ALAMEDA, Calif. -- Amari Cooper was conspicuous by his absence from team drills late in Tuesday's opening organized team activities. Especially after the Oakland Raiders receiver had been seen earlier, crisply running routes and cleanly catching passes.
"He has a little twinge in his hamstring right now," said Raiders coach Jon Gruden, and the thought of here we go again no doubt crossed the collective mind of Raider Nation.
Because as breathtaking as Cooper has shown he can be during his three-year NFL career -- who can forget his 11-catch-on-19-targets-for-210-yards-and-two-touchdowns tour de force against the Kansas City Chiefs on a Thursday night last season? -- his battle with niggling injuries down the stretch, leading to frequent disappearances in games, has been just as frustrating.
For all involved.
That's why Gruden was so succinct when asked what Cooper needs to do to take the next step in this, his fourth season.

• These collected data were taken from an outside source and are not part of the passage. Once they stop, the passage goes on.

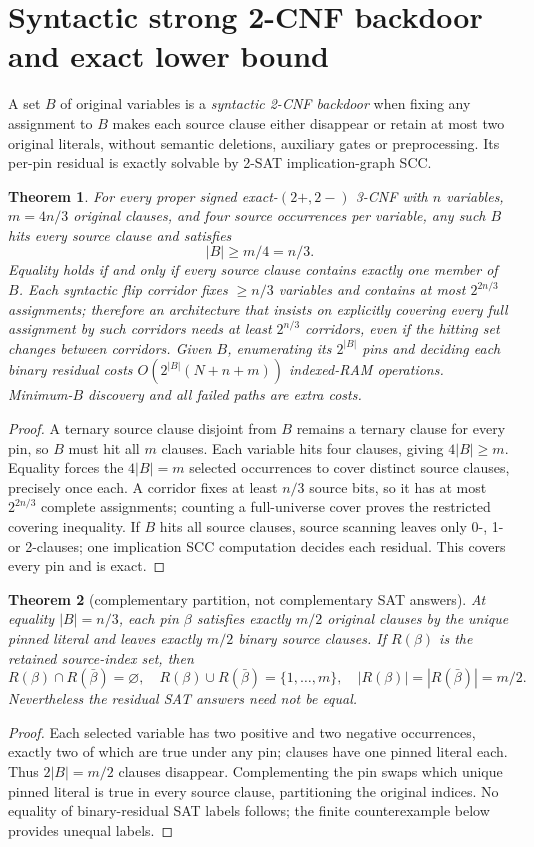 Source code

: \documentclass[10pt]{article}
\newtheorem{theorem}{Theorem}
\begin{document}
\section{Syntactic strong 2-CNF backdoor and exact lower bound}
A set $B$ of original variables is a \emph{syntactic 2-CNF backdoor} when fixing any assignment to $B$ makes each source clause either disappear or retain at most two original literals, without semantic deletions, auxiliary gates or preprocessing. Its per-pin residual is exactly solvable by 2-SAT implication-graph SCC.
\begin{theorem}
For every proper signed exact-$(2+,2-)$ 3-CNF with $n$ variables, $m=4n/3$ original clauses, and four source occurrences per variable, any such $B$ hits every source clause and satisfies
\[
 |B|\ge m/4=n/3.
\]
Equality holds if and only if every source clause contains exactly one member of $B$. Each syntactic flip corridor fixes $\ge n/3$ variables and contains at most $2^{2n/3}$ assignments; therefore an architecture that insists on explicitly covering \emph{every full assignment} by such corridors needs at least $2^{n/3}$ corridors, even if the hitting set changes between corridors. Given $B$, enumerating its $2^{|B|}$ pins and deciding each binary residual costs $O(2^{|B|}(N+n+m))$ indexed-RAM operations. Minimum-$B$ discovery and all failed paths are extra costs.
\end{theorem}
\begin{proof}
A ternary source clause disjoint from $B$ remains a ternary clause for every pin, so $B$ must hit all $m$ clauses. Each variable hits four clauses, giving $4|B|\ge m$. Equality forces the $4|B|=m$ selected occurrences to cover distinct source clauses, precisely once each. A corridor fixes at least $n/3$ source bits, so it has at most $2^{2n/3}$ complete assignments; counting a full-universe cover proves the restricted covering inequality. If $B$ hits all source clauses, source scanning leaves only 0-, 1- or 2-clauses; one implication SCC computation decides each residual. This covers every pin and is exact. \end{proof}
\begin{theorem}[complementary partition, not complementary SAT answers]
At equality $|B|=n/3$, each pin $\beta$ satisfies exactly $m/2$ original clauses by the unique pinned literal and leaves exactly $m/2$ binary source clauses. If $R(\beta)$ is the retained source-index set, then
\[
 R(\beta)\cap R(\bar\beta)=\varnothing,\quad
 R(\beta)\cup R(\bar\beta)=\{1,\ldots,m\},\quad
 |R(\beta)|=|R(\bar\beta)|=m/2.
\]
Nevertheless the residual SAT answers need not be equal.
\end{theorem}
\begin{proof}
Each selected variable has two positive and two negative occurrences, exactly two of which are true under any pin; clauses have one pinned literal each. Thus $2|B|=m/2$ clauses disappear. Complementing the pin swaps which unique pinned literal is true in every source clause, partitioning the original indices. No equality of binary-residual SAT labels follows; the finite counterexample below provides unequal labels. \end{proof}
\end{document}
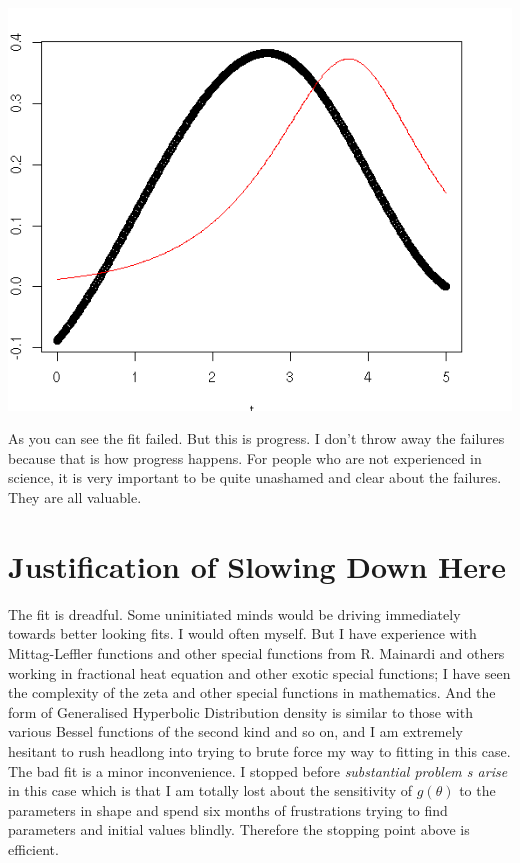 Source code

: \documentclass{amsart}
\begin{document}
\includegraphics[scale=0.8]{intfail.png}

As you can see the fit failed.  But this is progress. I don't throw away the failures because that is how progress happens.  For people who are not experienced in science, it is very important to be quite unashamed and clear about the failures.  They are all valuable.  

\section{Justification of Slowing Down Here}

The fit is dreadful.  Some uninitiated minds would be driving immediately towards better looking fits.  I would often myself.  But I have experience with Mittag-Leffler functions and other special functions from R. Mainardi and others working in fractional heat equation and other exotic special functions; I have seen the complexity of the zeta and other special functions in mathematics.  And the form of Generalised Hyperbolic Distribution density is similar to those with various Bessel functions of the second kind and so on, and I am extremely hesitant to rush headlong into trying to brute force my way to fitting in this case.  The bad fit is a minor inconvenience.  I stopped before {\em substantial problem s arise} in this case which is that I am totally lost about the sensitivity of $g(\theta)$ to the parameters in shape and spend six months of frustrations trying to find parameters and initial values blindly.  Therefore the stopping point above is efficient.
\end{document}
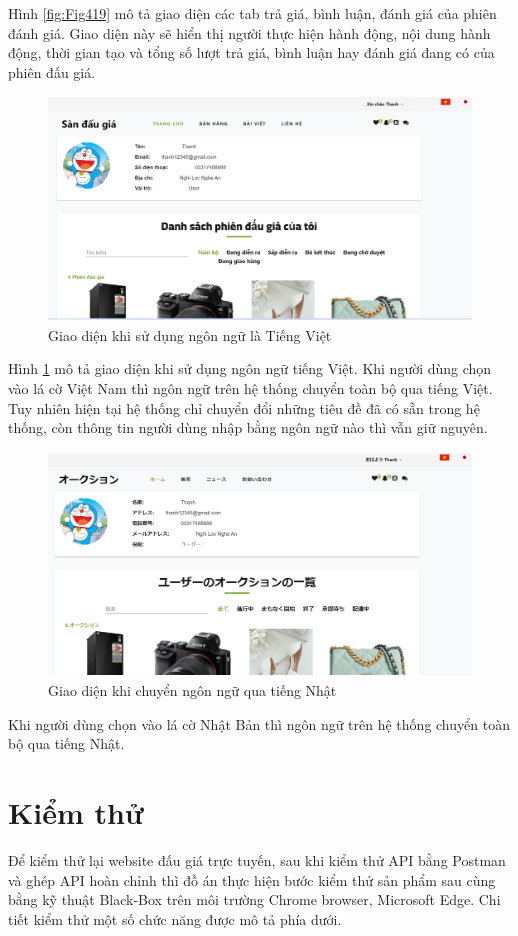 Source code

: \documentclass[../DoAn.tex]{subfiles}
\begin{document}
Hình \ref{fig:Fig419} mô tả giao diện các tab trả giá, bình luận, đánh giá của phiên đánh giá. Giao diện này sẽ hiển thị người thực hiện hành động, nội dung hành động, thời gian tạo và tổng số lượt trả giá, bình luận hay đánh giá đang có của phiên đấu giá. 
\begin{figure}[H]
    \centering
    \includegraphics[width=0.75\linewidth,height=5.95cm]{Hinhve/vietnamese.png}
    \caption{Giao diện khi sử dụng ngôn ngữ là Tiếng Việt}
    \label{fig:Fig420}
\end{figure}
Hình \ref{fig:Fig420} mô tả giao diện khi sử dụng ngôn ngữ tiếng Việt. Khi người dùng chọn vào lá cờ Việt Nam thì ngôn ngữ trên hệ thống chuyển toàn bộ qua tiếng Việt. Tuy nhiên hiện tại hệ thống chỉ chuyển đổi những tiêu đề đã có sẵn trong hệ thống, còn thông tin người dùng nhập bằng ngôn ngữ nào thì vẫn giữ nguyên.
\begin{figure}[H]
    \centering
    \includegraphics[width=0.75\linewidth,height=5.95cm]{Hinhve/jp.png}
    \caption{Giao diện khi chuyển ngôn ngữ qua tiếng Nhật}
    \label{fig:Fig421}
\end{figure}
Khi người dùng chọn vào lá cờ Nhật Bản thì ngôn ngữ trên hệ thống chuyển toàn bộ qua tiếng Nhật.
\section{Kiểm thử}
Để kiểm thử lại website đấu giá trực tuyến, sau khi kiểm thử API bằng Postman và ghép API hoàn chỉnh thì đồ án thực hiện bước kiểm thử sản phẩm sau cùng bằng kỹ thuật Black-Box trên môi trường Chrome browser, Microsoft Edge. Chi tiết kiểm thử một số chức năng được mô tả phía dưới. 
\end{document}
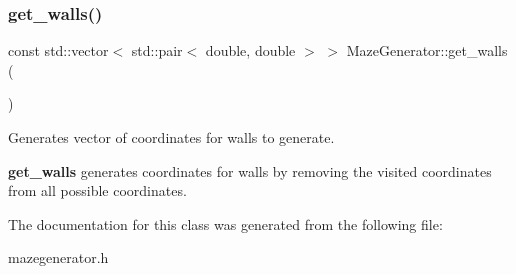 \subsubsection{\texorpdfstring{get\+\_\+walls()}{get\_walls()}}
{\footnotesize\ttfamily const std\+::vector$<$ std\+::pair$<$ double, double $>$ $>$ Maze\+Generator\+::get\+\_\+walls (\begin{DoxyParamCaption}{ }\end{DoxyParamCaption})}



Generates vector of coordinates for walls to generate. 

{\bfseries get\+\_\+walls} generates coordinates for walls by removing the visited coordinates from all possible coordinates. 

The documentation for this class was generated from the following file\+:\begin{DoxyCompactItemize}
\item 
mazegenerator.\+h\end{DoxyCompactItemize}
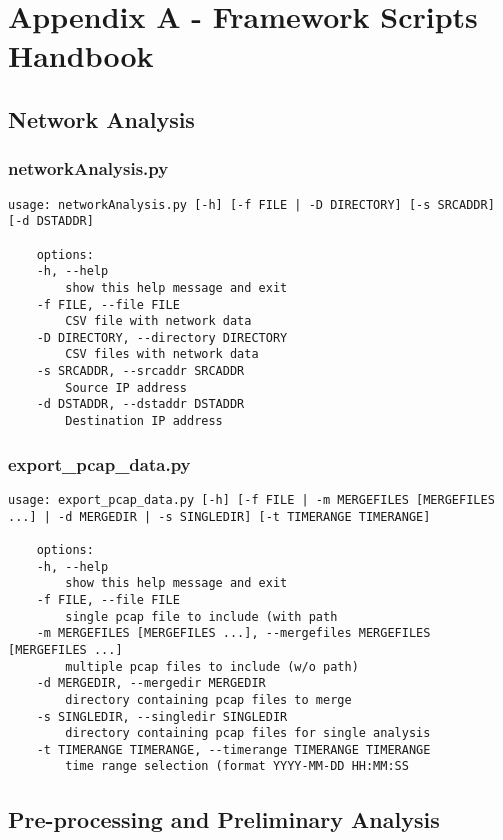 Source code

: \chapter*{Appendix A - Framework Scripts Handbook}

\section*{Network Analysis}
\subsection*{networkAnalysis.py}
\begin{lstlisting}[numbers=none]
	usage: networkAnalysis.py [-h] [-f FILE | -D DIRECTORY] [-s SRCADDR] [-d DSTADDR]
	
	options:
	-h, --help            
		show this help message and exit
	-f FILE, --file FILE  
		CSV file with network data
	-D DIRECTORY, --directory DIRECTORY
		CSV files with network data
	-s SRCADDR, --srcaddr SRCADDR
		Source IP address
	-d DSTADDR, --dstaddr DSTADDR
		Destination IP address
\end{lstlisting}

\subsection*{export\_pcap\_data.py}
\begin{lstlisting}[numbers=none]
	usage: export_pcap_data.py [-h] [-f FILE | -m MERGEFILES [MERGEFILES ...] | -d MERGEDIR | -s SINGLEDIR] [-t TIMERANGE TIMERANGE]
	
	options:
	-h, --help            
		show this help message and exit
	-f FILE, --file FILE  
		single pcap file to include (with path
	-m MERGEFILES [MERGEFILES ...], --mergefiles MERGEFILES [MERGEFILES ...]
		multiple pcap files to include (w/o path)
	-d MERGEDIR, --mergedir MERGEDIR
		directory containing pcap files to merge
	-s SINGLEDIR, --singledir SINGLEDIR
		directory containing pcap files for single analysis
	-t TIMERANGE TIMERANGE, --timerange TIMERANGE TIMERANGE
		time range selection (format YYYY-MM-DD HH:MM:SS
\end{lstlisting}

\section*{Pre-processing and Preliminary Analysis}
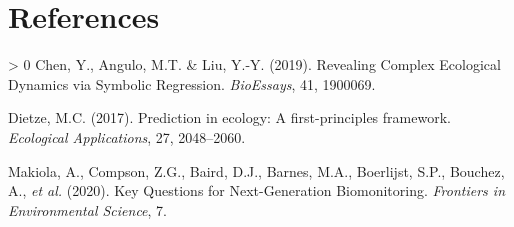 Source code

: \documentclass[10pt,oneside]{article}
\newlength{\cslhangindent}
\newenvironment{CSLReferences}[3] %
 {%
  \setlength{\parindent}{0pt}
  \ifodd #1 \everypar{\setlength{\hangindent}{\cslhangindent}}\ignorespaces\fi
  \ifnum #2 > 0
  \setlength{\parskip}{#2\baselineskip}
  \fi
 }%
 {}
\begin{document}
\hypertarget{references}{%
\section*{References}\label{references}}

\hypertarget{refs}{}
\begin{CSLReferences}{1}{0}
\leavevmode\hypertarget{ref-Chen2019RevCom}{}%
Chen, Y., Angulo, M.T. \& Liu, Y.-Y. (2019). Revealing Complex
Ecological Dynamics via Symbolic Regression. \emph{BioEssays}, 41,
1900069.

\leavevmode\hypertarget{ref-Dietze2017PreEco}{}%
Dietze, M.C. (2017). Prediction in ecology: A first-principles
framework. \emph{Ecological Applications}, 27, 2048--2060.

\leavevmode\hypertarget{ref-Makiola2020KeyQue}{}%
Makiola, A., Compson, Z.G., Baird, D.J., Barnes, M.A., Boerlijst, S.P.,
Bouchez, A., \emph{et al.} (2020). Key Questions for Next-Generation
Biomonitoring. \emph{Frontiers in Environmental Science}, 7.

\end{CSLReferences}
\end{document}
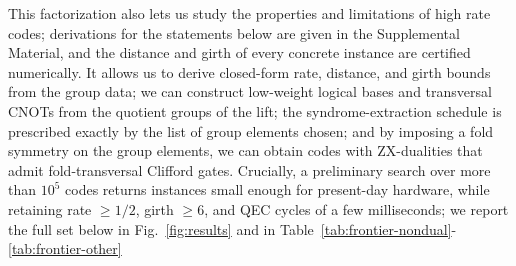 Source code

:\documentclass[amsmath,amssymb,twocolumn,aps,prl,superscriptaddress,nofootinbib]{revtex4-2}
\theoremstyle{definition}
\begin{document}
This factorization also lets us study the properties and limitations of high rate codes; derivations for the statements below are given in the Supplemental Material, and the distance and girth of every concrete instance are certified numerically. It allows us to derive closed-form rate, distance, and girth bounds from the group data; we can construct low-weight logical bases and transversal CNOTs from the quotient groups of the lift; the syndrome-extraction schedule is prescribed exactly by the list of group elements chosen; and by imposing a fold symmetry on the group elements, we can obtain codes with ZX-dualities that admit fold-transversal Clifford gates. Crucially, a preliminary search over more than $10^5$ codes returns instances small enough for present-day hardware, while retaining rate $\ge1/2$, girth $\ge6$, and QEC cycles of a few milliseconds; we report the full set below in Fig.~\ref{fig:results} and in Table~\ref{tab:frontier-nondual}-\ref{tab:frontier-other}
\end{document}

"He has to stay healthy, No. 1," Gruden said. "Derek Carr needs to stay healthy. We have to pass protect as a whole better. We have to do a lot of things better for him to be better. But No. 1, I think, it's health."
Cooper, the No. 4 overall pick of the 2015 draft out of Alabama, had 72 catches for 1,070 yards and six touchdowns as a rookie. He followed that up with an 83-catch, 1,153-yard, 5-TD sophomore campaign.
He joined Marques Colston and Odell Beckham Jr. as the only players in NFL history with at least 70 receptions and 1,000 receiving yards in each of their first two seasons. (Michael Thomas has since joined the club.)
Then came last year's fall, so to speak.
"Well, I wouldn't say it was great," Cooper said of his 2017 season. "Definitely some things I need to work on coming into this year and some things that I have been working on so that I can be better on for this season."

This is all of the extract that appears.